Step Two: Research the Market Sector
Ecommerce is hard enough, without launching yourself into the
wrong market at the wrong time. Research
your market sector carefully, both current trading conditions
and future indications.
Step Three: Marketing Approaches
Your ecommerce site will usually be built around your marketing
approach. There are many that work on the Internet, and
many that do not. Even the successful have their pros and cons,
and their differing ranges of costs.
Step Four: Find the Appropriate
Business Model
You've probably already decided on the approach, but you may
want to see what's entailed in the usual categories:
1. selling physical goods
- corporate solutions
- shopping carts
- all-in hosting
2. selling content
- auctions
- portals
- ezines
- ebooks
- newsletters
- distance learning
3. selling for others
- selling advertising
- banner ads
- sponsorship
- affiliates
Step Five: Check Against the Failures
While there's always room for new ideas, some approaches have
been shown to fail. The reasons were
obvious with hindsight, but it's wise to check your plan doesn't
also include some of these nasty pitfalls.

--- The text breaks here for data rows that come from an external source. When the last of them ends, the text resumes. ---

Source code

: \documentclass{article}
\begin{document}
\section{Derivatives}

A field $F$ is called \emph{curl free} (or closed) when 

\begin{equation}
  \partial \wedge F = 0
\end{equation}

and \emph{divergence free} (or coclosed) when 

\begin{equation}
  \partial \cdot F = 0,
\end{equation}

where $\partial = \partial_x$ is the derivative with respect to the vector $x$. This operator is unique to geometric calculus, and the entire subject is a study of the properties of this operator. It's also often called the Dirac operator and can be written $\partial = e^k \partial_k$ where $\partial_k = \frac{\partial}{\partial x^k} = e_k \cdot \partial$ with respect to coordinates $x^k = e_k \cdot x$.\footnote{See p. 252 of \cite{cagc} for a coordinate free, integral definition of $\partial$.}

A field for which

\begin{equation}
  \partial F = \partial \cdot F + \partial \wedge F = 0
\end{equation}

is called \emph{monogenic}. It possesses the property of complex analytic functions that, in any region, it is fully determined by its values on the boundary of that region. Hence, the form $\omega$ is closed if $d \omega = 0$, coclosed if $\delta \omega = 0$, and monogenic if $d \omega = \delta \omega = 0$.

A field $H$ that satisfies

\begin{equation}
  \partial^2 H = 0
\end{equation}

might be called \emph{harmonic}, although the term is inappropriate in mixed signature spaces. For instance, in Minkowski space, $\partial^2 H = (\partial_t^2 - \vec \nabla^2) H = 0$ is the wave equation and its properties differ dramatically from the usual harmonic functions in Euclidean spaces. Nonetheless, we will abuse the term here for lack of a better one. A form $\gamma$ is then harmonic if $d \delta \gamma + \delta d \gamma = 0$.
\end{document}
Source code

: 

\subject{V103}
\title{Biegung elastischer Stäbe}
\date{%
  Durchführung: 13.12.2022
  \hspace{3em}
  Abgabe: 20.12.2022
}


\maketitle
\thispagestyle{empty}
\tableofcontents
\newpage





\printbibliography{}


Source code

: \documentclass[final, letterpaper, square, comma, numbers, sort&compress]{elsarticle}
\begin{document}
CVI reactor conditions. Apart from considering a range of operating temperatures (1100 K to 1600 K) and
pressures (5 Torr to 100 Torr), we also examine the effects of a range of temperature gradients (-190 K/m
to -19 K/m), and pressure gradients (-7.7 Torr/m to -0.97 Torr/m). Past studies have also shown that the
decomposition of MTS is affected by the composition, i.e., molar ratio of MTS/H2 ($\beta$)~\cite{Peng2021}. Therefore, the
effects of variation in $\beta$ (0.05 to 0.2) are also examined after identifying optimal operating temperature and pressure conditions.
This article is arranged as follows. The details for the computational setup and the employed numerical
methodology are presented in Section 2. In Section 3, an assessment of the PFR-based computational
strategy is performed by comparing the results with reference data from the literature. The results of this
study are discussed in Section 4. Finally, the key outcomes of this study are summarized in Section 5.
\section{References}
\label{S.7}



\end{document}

Step Six: Create, Purchase or Franchise?
Most companies will want to create their own business in something
as new as ecommerce, but it's worth remembering the alternatives:
- purchase of existing business
- take out a franchise
Step Seven: Estimating Sales
Crucial to success are sales. What
sort of traffic can you expect, and what percentage will convert
into purchases?
Step Eight: Testing the Proposition
Are you really sure the marketing plan will work? Perhaps you
should test it.
Step Nine: Financial Modeling
Now comes the detailed modeling
of cash flows, break-even points, R.O.I., etc. under the assumptions
indicated by research. You need to be as penetrating and objective
as possible, as you can be sure your backers will be.
Step Ten: Case Histories
You may to want to look at a few case studies,
to check for new approaches and that you've not overlooked something.
Also take a look at Getting It Wrong,
in case you're tempted to do something similar.
Step Eleven: Finalizing the Plan
Your plan will probably go through several drafts before you're
happy that all angles are covered. Funding institutions, which
commonly look through thousands of such plans every year, have
learned to focus on certain requirements.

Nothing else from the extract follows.